Being sick is no fun, of course, but it's a risk we've accepted for other common respiratory viruses, and it's one we will have to accept for COVID-19 going forward. When no longer infectious, I look forward to attending packed concerts, raucous sporting events, and crowded movie theaters, with a COVID-ready immune system bolstered by both vaccination and infection, which seem to produce equally robust immunity.

Those sorts of activities might not be to others' taste, but Americans in general should feel safe carrying out their pre-pandemic lives. Almost 179 million Americans are now fully vaccinated. As of September 7th, 2,182 vaccinated individuals have died from COVID-19, 87% of them over the age of 65.* Let's put that risk in perspective. If we conservatively assume that all of those deaths occurred over the past three months, primarily during the ascension of the nefarious Delta variant, the death rate for vaccinated individuals is about 1 in 80,000 over that time. Stratifying by age, the risk to those over age 65 is 1 in 20,000. For individuals aged 12-65, it's 1 in 400,000. Over that same three months, 1 out of every 2,000 Americans died of heart disease, 1 out of every 34,000 Americans died in a car crash, and 1 out of every 36,630 Americans died from the seasonal flu (if seasonal flu deaths were spread evenly each month). So vaccinated individuals are currently about twice as likely to die from a car crash and the seasonal flu than from COVID-19! When Delta wanes, the risk from COVID to unvaccinated individuals will fall even further.

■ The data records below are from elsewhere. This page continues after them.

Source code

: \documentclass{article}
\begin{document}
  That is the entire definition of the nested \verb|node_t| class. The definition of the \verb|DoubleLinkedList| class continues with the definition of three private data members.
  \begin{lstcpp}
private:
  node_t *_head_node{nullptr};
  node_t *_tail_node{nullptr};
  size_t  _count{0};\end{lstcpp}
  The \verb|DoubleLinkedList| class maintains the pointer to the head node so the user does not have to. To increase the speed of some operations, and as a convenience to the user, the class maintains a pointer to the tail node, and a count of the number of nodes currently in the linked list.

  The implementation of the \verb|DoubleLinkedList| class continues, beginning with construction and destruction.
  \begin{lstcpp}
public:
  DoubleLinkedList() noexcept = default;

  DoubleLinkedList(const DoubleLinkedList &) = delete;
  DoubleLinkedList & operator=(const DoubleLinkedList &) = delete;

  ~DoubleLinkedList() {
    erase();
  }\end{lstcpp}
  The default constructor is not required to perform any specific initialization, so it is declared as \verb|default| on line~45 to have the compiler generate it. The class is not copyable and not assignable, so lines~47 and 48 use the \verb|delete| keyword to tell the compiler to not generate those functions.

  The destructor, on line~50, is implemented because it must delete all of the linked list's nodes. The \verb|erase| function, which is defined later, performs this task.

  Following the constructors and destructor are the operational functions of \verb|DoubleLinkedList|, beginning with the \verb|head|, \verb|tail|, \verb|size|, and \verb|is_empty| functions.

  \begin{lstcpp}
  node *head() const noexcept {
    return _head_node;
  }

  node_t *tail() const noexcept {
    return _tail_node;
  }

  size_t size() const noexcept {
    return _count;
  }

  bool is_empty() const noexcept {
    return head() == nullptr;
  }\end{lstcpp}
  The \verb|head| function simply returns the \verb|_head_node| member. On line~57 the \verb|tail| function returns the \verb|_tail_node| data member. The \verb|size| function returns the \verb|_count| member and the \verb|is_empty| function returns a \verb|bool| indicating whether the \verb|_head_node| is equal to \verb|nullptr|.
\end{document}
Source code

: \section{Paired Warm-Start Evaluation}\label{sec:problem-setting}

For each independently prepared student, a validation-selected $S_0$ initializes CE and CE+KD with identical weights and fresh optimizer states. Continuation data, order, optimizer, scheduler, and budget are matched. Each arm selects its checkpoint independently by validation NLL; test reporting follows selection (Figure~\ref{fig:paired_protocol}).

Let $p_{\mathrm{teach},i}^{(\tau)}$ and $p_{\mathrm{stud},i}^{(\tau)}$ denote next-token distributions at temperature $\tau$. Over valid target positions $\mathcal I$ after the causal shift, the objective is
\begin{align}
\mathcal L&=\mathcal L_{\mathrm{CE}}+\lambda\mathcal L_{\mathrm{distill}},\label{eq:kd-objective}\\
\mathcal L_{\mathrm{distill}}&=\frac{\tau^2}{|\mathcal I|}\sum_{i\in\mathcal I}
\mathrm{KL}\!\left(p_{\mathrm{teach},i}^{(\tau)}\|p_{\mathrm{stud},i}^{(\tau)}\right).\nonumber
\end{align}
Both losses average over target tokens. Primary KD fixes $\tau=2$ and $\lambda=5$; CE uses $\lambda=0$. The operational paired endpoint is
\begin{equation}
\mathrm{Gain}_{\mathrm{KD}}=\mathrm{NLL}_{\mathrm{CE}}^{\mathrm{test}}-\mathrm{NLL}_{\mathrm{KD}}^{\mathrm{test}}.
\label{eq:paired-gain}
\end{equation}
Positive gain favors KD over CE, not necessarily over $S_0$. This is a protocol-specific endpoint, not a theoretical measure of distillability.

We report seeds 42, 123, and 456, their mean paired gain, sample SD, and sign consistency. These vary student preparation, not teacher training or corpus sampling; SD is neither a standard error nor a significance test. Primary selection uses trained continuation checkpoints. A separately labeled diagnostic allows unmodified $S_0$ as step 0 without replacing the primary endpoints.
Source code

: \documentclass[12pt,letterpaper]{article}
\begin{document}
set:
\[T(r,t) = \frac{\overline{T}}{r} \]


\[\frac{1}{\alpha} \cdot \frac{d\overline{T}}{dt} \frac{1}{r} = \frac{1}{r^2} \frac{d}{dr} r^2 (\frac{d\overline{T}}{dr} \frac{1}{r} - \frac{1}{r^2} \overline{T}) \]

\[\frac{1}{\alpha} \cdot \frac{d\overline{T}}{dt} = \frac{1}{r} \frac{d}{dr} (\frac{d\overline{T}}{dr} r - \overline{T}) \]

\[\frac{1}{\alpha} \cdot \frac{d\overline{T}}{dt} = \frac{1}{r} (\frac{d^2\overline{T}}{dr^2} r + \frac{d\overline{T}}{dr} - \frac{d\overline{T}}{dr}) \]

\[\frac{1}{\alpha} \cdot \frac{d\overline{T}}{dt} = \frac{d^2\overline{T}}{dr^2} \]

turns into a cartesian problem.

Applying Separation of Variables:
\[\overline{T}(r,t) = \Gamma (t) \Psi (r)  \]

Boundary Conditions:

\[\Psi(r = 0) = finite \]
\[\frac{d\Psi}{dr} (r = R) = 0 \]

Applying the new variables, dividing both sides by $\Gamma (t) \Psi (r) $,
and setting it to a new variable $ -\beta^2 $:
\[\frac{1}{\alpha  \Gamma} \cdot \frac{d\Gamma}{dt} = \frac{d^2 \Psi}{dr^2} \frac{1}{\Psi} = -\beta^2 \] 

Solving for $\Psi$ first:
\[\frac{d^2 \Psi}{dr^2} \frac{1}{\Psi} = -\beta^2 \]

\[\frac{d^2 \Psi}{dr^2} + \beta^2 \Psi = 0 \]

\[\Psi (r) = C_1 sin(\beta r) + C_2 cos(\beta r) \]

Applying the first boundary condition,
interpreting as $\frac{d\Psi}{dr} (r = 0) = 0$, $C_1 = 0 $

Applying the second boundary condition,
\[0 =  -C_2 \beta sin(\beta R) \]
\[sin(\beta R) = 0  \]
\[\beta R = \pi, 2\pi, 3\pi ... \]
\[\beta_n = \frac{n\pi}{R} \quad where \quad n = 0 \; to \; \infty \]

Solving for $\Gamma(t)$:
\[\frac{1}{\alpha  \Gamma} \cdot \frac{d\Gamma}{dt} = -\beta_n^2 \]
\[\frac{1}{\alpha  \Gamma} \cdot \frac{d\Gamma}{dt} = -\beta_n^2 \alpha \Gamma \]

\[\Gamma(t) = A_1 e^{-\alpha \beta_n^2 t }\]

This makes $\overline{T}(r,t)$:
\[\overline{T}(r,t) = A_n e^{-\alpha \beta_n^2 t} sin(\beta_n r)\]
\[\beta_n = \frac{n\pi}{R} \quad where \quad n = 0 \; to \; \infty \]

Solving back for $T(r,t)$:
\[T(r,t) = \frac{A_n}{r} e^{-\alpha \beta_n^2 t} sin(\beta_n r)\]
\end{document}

On the other hand, 1 out of every 2,700 Americans who aren't fully vaccinated have died from COVID-19 over the past three months! Their risk will remain greatly elevated compared to vaccinated individuals.*

Though it might be hard to believe at times, the pandemic will eventually cool to an endemic phase, in which the coronavirus will circulate as a seasonal flu-like malady or persist as another cause of the common cold. And we will have to learn to live with it, accepting the fact that infection will likely come for all of us someday, rather than relying on onerous restrictions and closures to avoid it indefinitely. Safe and highly-effective vaccines are the answer, granting us all the license to live our lives normally. At the same time, they don't do away with one's responsibility not to spread the coronavirus – or for that matter, any contagious illness – once infected. If you're sick, stay home or be outside well away from other people. If you need to venture out to perform essential chores, wear a mask. These actions constitute common courtesy to your fellow citizens. You aren't entitled to knowingly spread your infectious disease.

There are lessons to be learned from this pandemic, some political, but others simple: Heed scientists, not hucksters. Be courteous to your fellow human beings. And, as ever, take advantage of safe and effective vaccines, not just against COVID-19, but against the seasonal flu, and every other illness for which immunizations are recommended.

*Passages updated 9/15 to include new data, correct the death rate for unvaccinated individuals, and add clarity.